For the first time since the Goals were adopted last September, the UN assembled member states, civil society organisations and business leaders to establish “fruitful and effective” partnerships to achieve the 17 Goals by 2030.
In his opening remarks the president of the UN Assembly, Mr Mogens Lykketoft, said that the Sustainable Development Goals (SDGs) are a new opportunity for the international community to create a better and fairer world, that member states cannot afford to fail, and that action is required.
Nobel laureate Leymah Ghowee from Liberia described the SDG's as "a new social contract for the planet, binding for everybody". She stressed the responsibility of governments to establish dialogue with all stakeholders and engage communities.

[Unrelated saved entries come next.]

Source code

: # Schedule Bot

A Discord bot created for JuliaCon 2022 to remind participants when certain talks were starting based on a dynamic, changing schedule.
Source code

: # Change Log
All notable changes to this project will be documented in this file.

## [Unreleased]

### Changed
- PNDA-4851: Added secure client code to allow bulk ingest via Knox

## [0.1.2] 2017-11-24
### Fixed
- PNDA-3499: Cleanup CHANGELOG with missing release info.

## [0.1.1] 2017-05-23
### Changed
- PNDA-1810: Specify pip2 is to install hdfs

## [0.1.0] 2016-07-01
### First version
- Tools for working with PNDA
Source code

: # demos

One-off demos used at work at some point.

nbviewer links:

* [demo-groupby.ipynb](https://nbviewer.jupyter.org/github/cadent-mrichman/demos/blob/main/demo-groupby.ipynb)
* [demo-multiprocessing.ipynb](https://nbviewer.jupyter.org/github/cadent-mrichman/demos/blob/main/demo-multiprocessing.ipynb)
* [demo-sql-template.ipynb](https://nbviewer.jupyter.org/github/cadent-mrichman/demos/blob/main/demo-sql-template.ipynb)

The 21 April meeting discussed the need for more international cooperation in tax and financial matters.
Mr Mogens Lykketoft, former Finance Minister of Denmark, said that in light of recent tax evasion and avoidance scandals, countries are less reluctant than before to improve international cooperation on fiscal challenges.
Jeffrey Sachs, Director of the Earth Institute and renown economist at the University of Columbia, had happy news: "We have all the money in the world. It is a matter of choice. Make the investment analysis." The question is how to get the trillions of dollars circulating in the private sector working for the SDG's, Sachs said. He recommended that low income countries do not accept wealthy nations to tell them that they have no money.
Education International (EI) General Secretary Fred van Leeuwen, who attended the UN event, believes that the Global Partnership For Education (GPE), which brings all stakeholders - governments, civil society organisations , education unions and the private sector - together to collect and distribute education funds and to monitor education programs, represents a model that may also work for other SDGs.
Some business leaders said that for corporations to become engaged in the implementation of the SDGs, it should become "commercially attractive." In one of the panel discussions the managing director of the Society for international development (SID), Stefan Prato, noted that "as long as investor's rights are prevailing over human rights, we should be reluctant to open the public domain to commercial activity.
Education International shares SID's concern, according to Van Leeuwen. "We are very much in favour of partnerships that will accelerate the achievement of SDG 4 (" Quality Education"). However, education is to be publicly funded and free. Education is both an individual and collective right. Rights can only be guaranteed by governments. That responsibility can never be outsourced to the market".